20. The system of claim 15, the ecc writer to:
determine that the accumulation buffer includes a second secondary ecc write corresponding to a fourth data block having a second secondary ecc portion spread across the at least one die belonging to the plurality of die; and
performing the first and second secondary ecc writes.

In some memory modules each cache line of stored data may be accompanied with an error correction code (ECC) in order to provide a capability to recognize, and correct errors in some of the stored bits such that good data may be consistently provided to an accessing system.

The following detailed description references the drawings, wherein:

FIG. 1A is a block diagram of an example memory module;

FIG. 1B is another block diagram of an example memory module;

FIG. 2 is a flowchart of an method for performing ECC writes using an accumulation buffer;

FIG. 3 is a flowchart of another example method for performing ECC writes using an accumulation buffer;

FIG. 4 is a block diagram of an example system for error correction code in memory;

FIG. 5 is a flowchart of an example method for performing ECC writes; and

FIG. 6 is a block diagram of another example system for error correction code in memory.

The systems and methods describe herein may allow for a memory module capable of supporting data and ECC organized across parallel accessed memory die, augmented by additional ECC. ECC memory refers to memory containing additional data providing an error correction code that is used for detecting and correcting internal data corruption. ECC memory may be used to store data values, such as an error correction code word and/or a portion of a code word that can be compared to other data values to detect and/or correct data corruption. For example, electrical or magnetic interference may cause single bit of memory to flip to an incorrect state (i.e. from a “0” state to a “1” state, or vice versa).

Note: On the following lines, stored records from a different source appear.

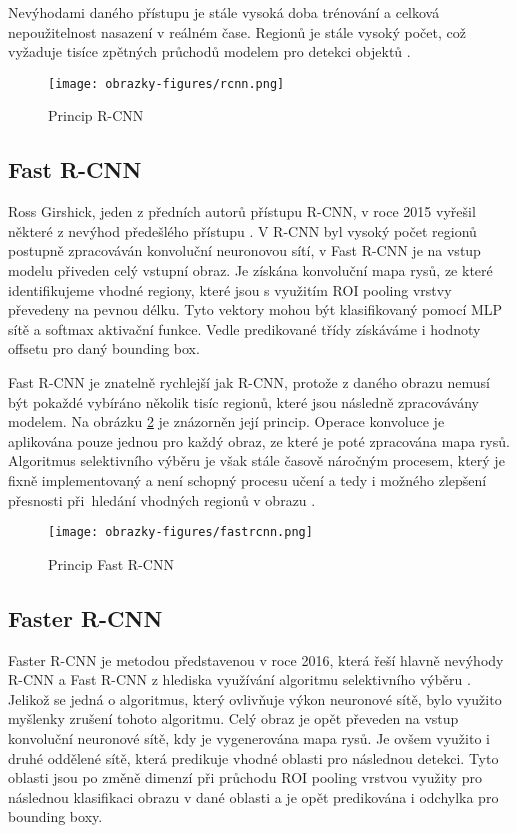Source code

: Nevýhodami daného přístupu je stále vysoká doba trénování a celková nepoužitelnost nasazení v reálném čase. Regionů je stále vysoký počet, což vyžaduje tisíce zpětných průchodů modelem pro detekci objektů \cite{ObjectDetectionAlgorithms}.

\begin{figure}[!htbp]
    \centering
    \texttt{[image: obrazky-figures/rcnn.png]}
    \caption{Princip R-CNN \cite{ObjectDetectionAlgorithms}}
    \label{fig:rcnn}
\end{figure} 

\subsection{Fast R-CNN}
Ross Girshick, jeden z předních autorů přístupu R-CNN, v roce 2015 vyřešil některé z nevýhod předešlého přístupu \cite{FastRCNN}. V R-CNN byl vysoký počet regionů postupně zpracováván konvoluční neuronovou sítí, v Fast R-CNN je na vstup modelu přiveden celý vstupní obraz. Je získána konvoluční mapa rysů, ze které identifikujeme vhodné regiony, které jsou s využitím ROI pooling vrstvy převedeny na pevnou délku. Tyto vektory mohou být klasifikovaný pomocí MLP sítě a softmax aktivační funkce. Vedle predikované třídy získáváme i hodnoty offsetu pro daný bounding box.

Fast R-CNN je znatelně rychlejší jak R-CNN, protože z daného obrazu nemusí být pokaždé vybíráno několik tisíc regionů, které jsou následně zpracovávány modelem. Na obrázku \ref{fig:fastrcnn} je znázorněn její princip. Operace konvoluce je aplikována pouze jednou pro každý obraz, ze které je poté zpracována mapa rysů. Algoritmus selektivního výběru je však stále časově náročným procesem, který je fixně implementovaný a není schopný procesu učení a tedy i možného zlepšení přesnosti při~hledání vhodných regionů v obrazu \cite{ObjectDetectionAlgorithms}.

\begin{figure}[!htbp]
    \centering
    \texttt{[image: obrazky-figures/fastrcnn.png]}
    \caption{Princip Fast R-CNN \cite{ObjectDetectionAlgorithms}}
    \label{fig:fastrcnn}
\end{figure} 

\subsection{Faster R-CNN}
Faster R-CNN je metodou představenou v roce 2016, která řeší hlavně nevýhody R-CNN a Fast R-CNN z hlediska využívání algoritmu selektivního výběru \cite{FasterRCNN}. Jelikož se jedná o algoritmus, který ovlivňuje výkon neuronové sítě, bylo využito myšlenky zrušení tohoto algoritmu. Celý obraz je opět převeden na vstup konvoluční neuronové sítě, kdy je vygenerována mapa rysů. Je ovšem využito i druhé oddělené sítě, která predikuje vhodné oblasti pro následnou detekci. Tyto oblasti jsou po změně dimenzí při průchodu ROI pooling vrstvou využity pro následnou klasifikaci obrazu v dané oblasti a je opět predikována i odchylka pro bounding boxy.

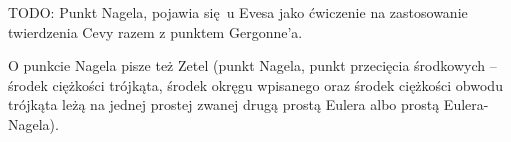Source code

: %

TODO: Punkt Nagela, pojawia się u Evesa \cite[s. 71]{eves1_1972} jako ćwiczenie na zastosowanie twierdzenia Cevy razem z punktem Gergonne'a.

\begin{proposition}
    \label{punkt_nagela}
\end{proposition}

O punkcie Nagela pisze też Zetel \cite[s. 22, 25, 64]{zetel_2020} (punkt Nagela, punkt przecięcia środkowych -- środek ciężkości trójkąta, środek okręgu wpisanego oraz środek ciężkości obwodu trójkąta leżą na jednej prostej zwanej drugą prostą Eulera albo prostą Eulera-Nagela).

%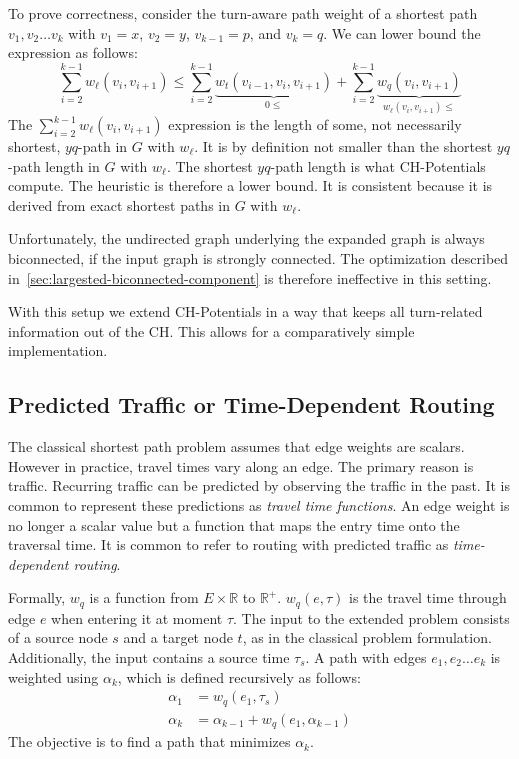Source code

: \documentclass[letterpaper]{article} %
\begin{document}
To prove correctness, consider the turn-aware path weight of a shortest path $v_1,v_2\ldots v_k$ with $v_1=x$, $v_2=y$, $v_{k-1}=p$, and $v_k=q$.
We can lower bound the expression as follows:
\[
\sum_{i=2}^{k-1} w_\ell(v_i,v_{i+1}) \le \sum_{i=2}^{k-1} \underbrace{w_t(v_{i-1},v_i,v_{i+1})}_{0\le} + \sum_{i=2}^{k-1} \underbrace{w_q(v_i,v_{i+1})}_{w_\ell(v_i,v_{i+1})\le}
\]
The $\sum_{i=2}^{k-1} w_\ell(v_i,v_{i+1})$ expression is the length of some, not necessarily shortest, $yq$-path in $G$ with $w_\ell$.
It is by definition not smaller than the shortest $yq$-path length in $G$ with $w_\ell$.
The shortest $yq$-path length is what CH-Potentials compute.
The heuristic is therefore a lower bound.
It is consistent because it is derived from exact shortest paths in $G$ with $w_\ell$.

Unfortunately, the undirected graph underlying the expanded graph is always biconnected, if the input graph is strongly connected.
The optimization described in~\ref{sec:largested-biconnected-component} is therefore ineffective in this setting.

With this setup we extend CH-Potentials in a way that keeps all turn-related information out of the CH.
This allows for a comparatively simple implementation.

\subsection{Predicted Traffic or Time-Dependent Routing}
\label{sec:predicted-traffic}

The classical shortest path problem assumes that edge weights are scalars.
However in practice, travel times vary along an edge.
The primary reason is traffic.
Recurring traffic can be predicted by observing the traffic in the past.
It is common \cite{bgsv-mtdtt-13,bdpw-dtdrp-16,swz-sfert-19} to represent these predictions as \emph{travel time functions}.
An edge weight is no longer a scalar value but a function that maps the entry time onto the traversal time.
It is common to refer to routing with predicted traffic as \emph{time-dependent routing}.

Formally, $w_q$ is a function from $E\times \mathbb{R}$ to $\mathbb{R}^+$.
$w_q(e, \tau)$ is the travel time through edge $e$ when entering it at moment $\tau$.
The input to the extended problem consists of a source node $s$ and a target node $t$, as in the classical problem formulation.
Additionally, the input contains a source time $\tau_s$.
A path with edges $e_1,e_2\ldots e_k$ is weighted using $\alpha_k$, which is defined recursively as follows:\[
\begin{split}
\alpha_{1} & = w_q(e_1, \tau_s) \\
\alpha_{k} & = \alpha_{k-1} + w_q(e_1, \alpha_{k-1})
\end{split}
\]
The objective is to find a path that minimizes $\alpha_k$.
\end{document}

In the case that the ECC data correction logic cannot determine the correct data from the ECC, the additional ECC may be read to allow correction of more bit errors such that a higher overall data reliability is achieved. In this way memory read performance may not be significantly impacted by additional ECC other than in the rare case that the extra ECC is required to determine the correct data.

With this mechanism, a memory module may modally support a baseline memory quality achieving higher capacities and performance attributes or a lower quality (i.e. higher BER or bit error rate) memory with a modest impact to capacity, performance and power consumption, or a higher memory reliability with a baseline memory quality. This approach provides both flexibility to offer different product options as well as program resiliency to utilize higher BER memory die before memory technology has matured sufficiently to supply higher quality (lower BER) parts.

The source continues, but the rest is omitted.